* Instructions for the task:
Would you return the material below exactly, with no line left out?

Exercise data below:

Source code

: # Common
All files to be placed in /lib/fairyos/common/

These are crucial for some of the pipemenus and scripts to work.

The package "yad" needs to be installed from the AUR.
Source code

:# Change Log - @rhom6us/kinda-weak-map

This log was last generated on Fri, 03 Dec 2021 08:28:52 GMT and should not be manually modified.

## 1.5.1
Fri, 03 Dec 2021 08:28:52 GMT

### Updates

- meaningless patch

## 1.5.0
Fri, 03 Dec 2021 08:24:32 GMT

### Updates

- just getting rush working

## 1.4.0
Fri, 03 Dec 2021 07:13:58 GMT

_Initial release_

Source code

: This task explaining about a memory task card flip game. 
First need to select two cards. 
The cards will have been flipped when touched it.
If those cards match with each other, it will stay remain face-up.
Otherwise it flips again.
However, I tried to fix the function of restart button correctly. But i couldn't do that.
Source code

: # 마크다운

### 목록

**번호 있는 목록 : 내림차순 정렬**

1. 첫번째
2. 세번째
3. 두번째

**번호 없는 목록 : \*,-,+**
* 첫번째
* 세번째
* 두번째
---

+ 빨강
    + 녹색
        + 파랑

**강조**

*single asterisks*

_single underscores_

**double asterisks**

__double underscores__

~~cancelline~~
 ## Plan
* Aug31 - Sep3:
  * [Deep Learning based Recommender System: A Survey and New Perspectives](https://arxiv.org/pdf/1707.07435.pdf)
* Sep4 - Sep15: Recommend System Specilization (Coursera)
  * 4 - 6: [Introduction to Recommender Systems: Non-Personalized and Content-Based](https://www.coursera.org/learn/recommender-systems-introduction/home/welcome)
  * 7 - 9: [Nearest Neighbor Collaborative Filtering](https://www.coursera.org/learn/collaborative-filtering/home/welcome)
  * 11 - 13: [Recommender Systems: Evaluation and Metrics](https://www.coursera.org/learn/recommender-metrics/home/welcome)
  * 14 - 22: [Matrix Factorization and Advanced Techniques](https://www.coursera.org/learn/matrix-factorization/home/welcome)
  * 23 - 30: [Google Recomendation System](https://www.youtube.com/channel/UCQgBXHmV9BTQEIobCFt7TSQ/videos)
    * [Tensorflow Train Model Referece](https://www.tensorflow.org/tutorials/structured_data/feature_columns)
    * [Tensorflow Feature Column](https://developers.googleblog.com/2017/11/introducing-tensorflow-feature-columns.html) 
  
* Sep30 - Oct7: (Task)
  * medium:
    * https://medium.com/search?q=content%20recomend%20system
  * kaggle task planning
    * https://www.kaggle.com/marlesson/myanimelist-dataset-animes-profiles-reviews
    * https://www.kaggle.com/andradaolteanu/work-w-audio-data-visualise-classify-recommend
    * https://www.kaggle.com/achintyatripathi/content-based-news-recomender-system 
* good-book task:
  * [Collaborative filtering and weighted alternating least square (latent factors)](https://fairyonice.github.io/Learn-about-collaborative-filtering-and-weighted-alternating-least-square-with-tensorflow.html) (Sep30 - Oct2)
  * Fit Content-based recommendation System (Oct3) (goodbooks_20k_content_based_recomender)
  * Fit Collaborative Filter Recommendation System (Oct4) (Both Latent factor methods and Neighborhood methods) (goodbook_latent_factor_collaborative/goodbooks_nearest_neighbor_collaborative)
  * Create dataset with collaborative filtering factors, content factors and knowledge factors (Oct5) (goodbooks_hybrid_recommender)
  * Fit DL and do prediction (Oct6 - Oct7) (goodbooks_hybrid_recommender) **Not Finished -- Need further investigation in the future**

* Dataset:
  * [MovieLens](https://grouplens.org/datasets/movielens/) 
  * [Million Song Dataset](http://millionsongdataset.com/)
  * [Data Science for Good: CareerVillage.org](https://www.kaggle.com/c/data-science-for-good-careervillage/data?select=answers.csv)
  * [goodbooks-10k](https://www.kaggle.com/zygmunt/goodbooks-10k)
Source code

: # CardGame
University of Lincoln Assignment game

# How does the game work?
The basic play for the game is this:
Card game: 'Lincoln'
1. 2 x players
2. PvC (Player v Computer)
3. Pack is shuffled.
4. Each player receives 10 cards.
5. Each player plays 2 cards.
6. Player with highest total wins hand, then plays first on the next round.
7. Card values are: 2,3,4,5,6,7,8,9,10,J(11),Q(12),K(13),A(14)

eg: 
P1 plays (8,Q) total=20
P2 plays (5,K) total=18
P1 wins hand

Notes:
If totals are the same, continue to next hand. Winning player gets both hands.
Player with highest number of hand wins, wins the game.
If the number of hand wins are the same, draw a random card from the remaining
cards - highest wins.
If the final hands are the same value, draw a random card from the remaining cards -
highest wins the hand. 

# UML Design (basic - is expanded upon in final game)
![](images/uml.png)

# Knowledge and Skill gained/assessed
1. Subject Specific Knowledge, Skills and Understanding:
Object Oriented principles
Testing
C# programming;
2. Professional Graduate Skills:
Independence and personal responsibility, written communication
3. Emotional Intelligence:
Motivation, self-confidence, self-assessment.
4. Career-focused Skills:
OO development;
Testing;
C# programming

End of Exercise data.

* Written reply:
Source code

: # Common
All files to be placed in /lib/fairyos/common/

These are crucial for some of the pipemenus and scripts to work.

The package "yad" needs to be installed from the AUR.
Source code

:# Change Log - @rhom6us/kinda-weak-map

This log was last generated on Fri, 03 Dec 2021 08:28:52 GMT and should not be manually modified.

## 1.5.1
Fri, 03 Dec 2021 08:28:52 GMT

### Updates

- meaningless patch

## 1.5.0
Fri, 03 Dec 2021 08:24:32 GMT

### Updates

- just getting rush working

## 1.4.0
Fri, 03 Dec 2021 07:13:58 GMT

_Initial release_

Source code

: This task explaining about a memory task card flip game. 
First need to select two cards. 
The cards will have been flipped when touched it.
If those cards match with each other, it will stay remain face-up.
Otherwise it flips again.
However, I tried to fix the function of restart button correctly. But i couldn't do that.
Source code

: # 마크다운

### 목록

**번호 있는 목록 : 내림차순 정렬**

1. 첫번째
2. 세번째
3. 두번째

**번호 없는 목록 : \*,-,+**
* 첫번째
* 세번째
* 두번째
---

+ 빨강
    + 녹색
        + 파랑

**강조**

*single asterisks*

_single underscores_

**double asterisks**

__double underscores__

~~cancelline~~
 ## Plan
* Aug31 - Sep3:
  * [Deep Learning based Recommender System: A Survey and New Perspectives](https://arxiv.org/pdf/1707.07435.pdf)
* Sep4 - Sep15: Recommend System Specilization (Coursera)
  * 4 - 6: [Introduction to Recommender Systems: Non-Personalized and Content-Based](https://www.coursera.org/learn/recommender-systems-introduction/home/welcome)
  * 7 - 9: [Nearest Neighbor Collaborative Filtering](https://www.coursera.org/learn/collaborative-filtering/home/welcome)
  * 11 - 13: [Recommender Systems: Evaluation and Metrics](https://www.coursera.org/learn/recommender-metrics/home/welcome)
  * 14 - 22: [Matrix Factorization and Advanced Techniques](https://www.coursera.org/learn/matrix-factorization/home/welcome)
  * 23 - 30: [Google Recomendation System](https://www.youtube.com/channel/UCQgBXHmV9BTQEIobCFt7TSQ/videos)
    * [Tensorflow Train Model Referece](https://www.tensorflow.org/tutorials/structured_data/feature_columns)
    * [Tensorflow Feature Column](https://developers.googleblog.com/2017/11/introducing-tensorflow-feature-columns.html) 
  
* Sep30 - Oct7: (Task)
  * medium:
    * https://medium.com/search?q=content%20recomend%20system
  * kaggle task planning
    * https://www.kaggle.com/marlesson/myanimelist-dataset-animes-profiles-reviews
    * https://www.kaggle.com/andradaolteanu/work-w-audio-data-visualise-classify-recommend
    * https://www.kaggle.com/achintyatripathi/content-based-news-recomender-system 
* good-book task:
  * [Collaborative filtering and weighted alternating least square (latent factors)](https://fairyonice.github.io/Learn-about-collaborative-filtering-and-weighted-alternating-least-square-with-tensorflow.html) (Sep30 - Oct2)
  * Fit Content-based recommendation System (Oct3) (goodbooks_20k_content_based_recomender)
  * Fit Collaborative Filter Recommendation System (Oct4) (Both Latent factor methods and Neighborhood methods) (goodbook_latent_factor_collaborative/goodbooks_nearest_neighbor_collaborative)
  * Create dataset with collaborative filtering factors, content factors and knowledge factors (Oct5) (goodbooks_hybrid_recommender)
  * Fit DL and do prediction (Oct6 - Oct7) (goodbooks_hybrid_recommender) **Not Finished -- Need further investigation in the future**

* Dataset:
  * [MovieLens](https://grouplens.org/datasets/movielens/) 
  * [Million Song Dataset](http://millionsongdataset.com/)
  * [Data Science for Good: CareerVillage.org](https://www.kaggle.com/c/data-science-for-good-careervillage/data?select=answers.csv)
  * [goodbooks-10k](https://www.kaggle.com/zygmunt/goodbooks-10k)
Source code

: # CardGame
University of Lincoln Assignment game

# How does the game work?
The basic play for the game is this:
Card game: 'Lincoln'
1. 2 x players
2. PvC (Player v Computer)
3. Pack is shuffled.
4. Each player receives 10 cards.
5. Each player plays 2 cards.
6. Player with highest total wins hand, then plays first on the next round.
7. Card values are: 2,3,4,5,6,7,8,9,10,J(11),Q(12),K(13),A(14)

eg: 
P1 plays (8,Q) total=20
P2 plays (5,K) total=18
P1 wins hand

Notes:
If totals are the same, continue to next hand. Winning player gets both hands.
Player with highest number of hand wins, wins the game.
If the number of hand wins are the same, draw a random card from the remaining
cards - highest wins.
If the final hands are the same value, draw a random card from the remaining cards -
highest wins the hand. 

# UML Design (basic - is expanded upon in final game)
![](images/uml.png)

# Knowledge and Skill gained/assessed
1. Subject Specific Knowledge, Skills and Understanding:
Object Oriented principles
Testing
C# programming;
2. Professional Graduate Skills:
Independence and personal responsibility, written communication
3. Emotional Intelligence:
Motivation, self-confidence, self-assessment.
4. Career-focused Skills:
OO development;
Testing;
C# programming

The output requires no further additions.